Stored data
════════════════════
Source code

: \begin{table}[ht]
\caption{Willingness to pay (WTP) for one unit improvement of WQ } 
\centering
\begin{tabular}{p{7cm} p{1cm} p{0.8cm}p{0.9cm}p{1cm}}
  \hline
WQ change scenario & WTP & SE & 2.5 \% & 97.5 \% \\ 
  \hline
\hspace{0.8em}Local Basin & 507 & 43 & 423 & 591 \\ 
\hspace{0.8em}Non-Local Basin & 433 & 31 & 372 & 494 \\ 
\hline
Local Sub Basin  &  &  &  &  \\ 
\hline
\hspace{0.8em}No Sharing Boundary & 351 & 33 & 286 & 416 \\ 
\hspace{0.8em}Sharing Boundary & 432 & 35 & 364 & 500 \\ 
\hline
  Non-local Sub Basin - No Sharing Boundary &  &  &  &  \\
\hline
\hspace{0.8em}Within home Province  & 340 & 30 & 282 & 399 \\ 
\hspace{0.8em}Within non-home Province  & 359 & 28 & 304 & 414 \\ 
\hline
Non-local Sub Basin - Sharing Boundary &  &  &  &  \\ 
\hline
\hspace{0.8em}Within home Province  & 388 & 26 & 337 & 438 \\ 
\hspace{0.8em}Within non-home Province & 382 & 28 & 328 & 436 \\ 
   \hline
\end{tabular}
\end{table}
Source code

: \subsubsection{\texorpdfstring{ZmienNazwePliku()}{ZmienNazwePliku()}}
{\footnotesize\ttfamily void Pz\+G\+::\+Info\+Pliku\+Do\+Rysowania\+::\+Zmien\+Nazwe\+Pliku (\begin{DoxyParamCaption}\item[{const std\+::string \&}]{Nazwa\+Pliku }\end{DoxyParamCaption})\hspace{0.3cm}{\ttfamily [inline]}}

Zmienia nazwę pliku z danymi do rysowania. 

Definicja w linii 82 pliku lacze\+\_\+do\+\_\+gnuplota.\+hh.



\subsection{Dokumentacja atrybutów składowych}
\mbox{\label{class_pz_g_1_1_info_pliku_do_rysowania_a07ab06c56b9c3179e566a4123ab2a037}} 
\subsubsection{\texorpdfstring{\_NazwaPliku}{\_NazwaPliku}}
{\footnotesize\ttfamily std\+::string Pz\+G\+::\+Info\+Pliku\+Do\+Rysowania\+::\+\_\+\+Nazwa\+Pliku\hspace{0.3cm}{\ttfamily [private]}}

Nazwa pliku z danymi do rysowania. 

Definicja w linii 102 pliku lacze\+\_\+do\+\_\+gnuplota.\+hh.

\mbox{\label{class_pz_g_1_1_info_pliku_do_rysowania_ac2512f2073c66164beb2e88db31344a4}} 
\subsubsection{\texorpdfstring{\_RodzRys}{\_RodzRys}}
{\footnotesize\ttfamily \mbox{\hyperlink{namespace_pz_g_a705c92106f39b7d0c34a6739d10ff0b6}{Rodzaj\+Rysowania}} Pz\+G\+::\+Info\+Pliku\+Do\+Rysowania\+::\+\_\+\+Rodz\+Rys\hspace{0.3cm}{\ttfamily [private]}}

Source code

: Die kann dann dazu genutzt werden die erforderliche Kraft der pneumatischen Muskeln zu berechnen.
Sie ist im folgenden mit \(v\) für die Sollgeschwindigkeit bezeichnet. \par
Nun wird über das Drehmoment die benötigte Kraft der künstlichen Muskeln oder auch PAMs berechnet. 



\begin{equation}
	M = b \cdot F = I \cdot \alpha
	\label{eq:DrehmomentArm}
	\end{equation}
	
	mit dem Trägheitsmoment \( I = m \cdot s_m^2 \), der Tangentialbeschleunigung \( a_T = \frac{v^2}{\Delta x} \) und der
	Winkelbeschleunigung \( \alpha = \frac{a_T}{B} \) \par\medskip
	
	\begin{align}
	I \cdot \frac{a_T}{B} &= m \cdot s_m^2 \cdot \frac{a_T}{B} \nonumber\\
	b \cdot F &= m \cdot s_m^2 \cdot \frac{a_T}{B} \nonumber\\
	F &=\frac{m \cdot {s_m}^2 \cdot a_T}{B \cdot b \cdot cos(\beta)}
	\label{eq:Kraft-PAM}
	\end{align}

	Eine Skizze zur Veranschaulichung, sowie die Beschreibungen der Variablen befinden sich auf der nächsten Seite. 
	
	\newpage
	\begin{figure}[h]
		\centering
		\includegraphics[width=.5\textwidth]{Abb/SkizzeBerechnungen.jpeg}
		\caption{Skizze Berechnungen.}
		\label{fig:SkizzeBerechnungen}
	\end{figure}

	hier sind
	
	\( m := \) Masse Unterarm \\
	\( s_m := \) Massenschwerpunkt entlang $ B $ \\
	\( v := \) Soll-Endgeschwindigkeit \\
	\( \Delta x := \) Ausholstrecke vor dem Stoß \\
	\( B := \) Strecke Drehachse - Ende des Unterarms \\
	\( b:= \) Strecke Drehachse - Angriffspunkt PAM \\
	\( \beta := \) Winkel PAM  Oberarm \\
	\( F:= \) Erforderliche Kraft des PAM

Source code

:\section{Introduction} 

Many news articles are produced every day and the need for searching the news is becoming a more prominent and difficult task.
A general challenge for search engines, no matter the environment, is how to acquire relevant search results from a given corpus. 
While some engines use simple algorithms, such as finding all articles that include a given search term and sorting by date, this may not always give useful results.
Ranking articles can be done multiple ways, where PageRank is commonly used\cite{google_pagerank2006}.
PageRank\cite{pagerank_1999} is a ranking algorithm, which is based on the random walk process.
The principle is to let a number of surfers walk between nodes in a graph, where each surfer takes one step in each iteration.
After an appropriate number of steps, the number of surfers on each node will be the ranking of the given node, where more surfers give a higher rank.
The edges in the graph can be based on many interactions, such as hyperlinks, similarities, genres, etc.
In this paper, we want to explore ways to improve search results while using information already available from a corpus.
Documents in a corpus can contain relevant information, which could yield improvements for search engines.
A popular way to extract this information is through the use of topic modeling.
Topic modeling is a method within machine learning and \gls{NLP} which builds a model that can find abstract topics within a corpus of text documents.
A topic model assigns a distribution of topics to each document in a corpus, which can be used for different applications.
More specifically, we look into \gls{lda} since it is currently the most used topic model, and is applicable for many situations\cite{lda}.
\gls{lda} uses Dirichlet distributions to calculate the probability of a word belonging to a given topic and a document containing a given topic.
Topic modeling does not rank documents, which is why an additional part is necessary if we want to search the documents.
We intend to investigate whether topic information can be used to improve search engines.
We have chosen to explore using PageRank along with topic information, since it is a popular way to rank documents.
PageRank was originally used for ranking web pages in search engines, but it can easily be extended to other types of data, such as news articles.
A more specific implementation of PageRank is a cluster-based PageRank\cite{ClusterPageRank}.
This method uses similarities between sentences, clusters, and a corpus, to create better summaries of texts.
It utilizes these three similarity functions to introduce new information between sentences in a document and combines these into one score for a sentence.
════════════════════
Problem
Using the data above, state the number of lines that contain the word "tabular"; add nothing else.

Response to the exercise
2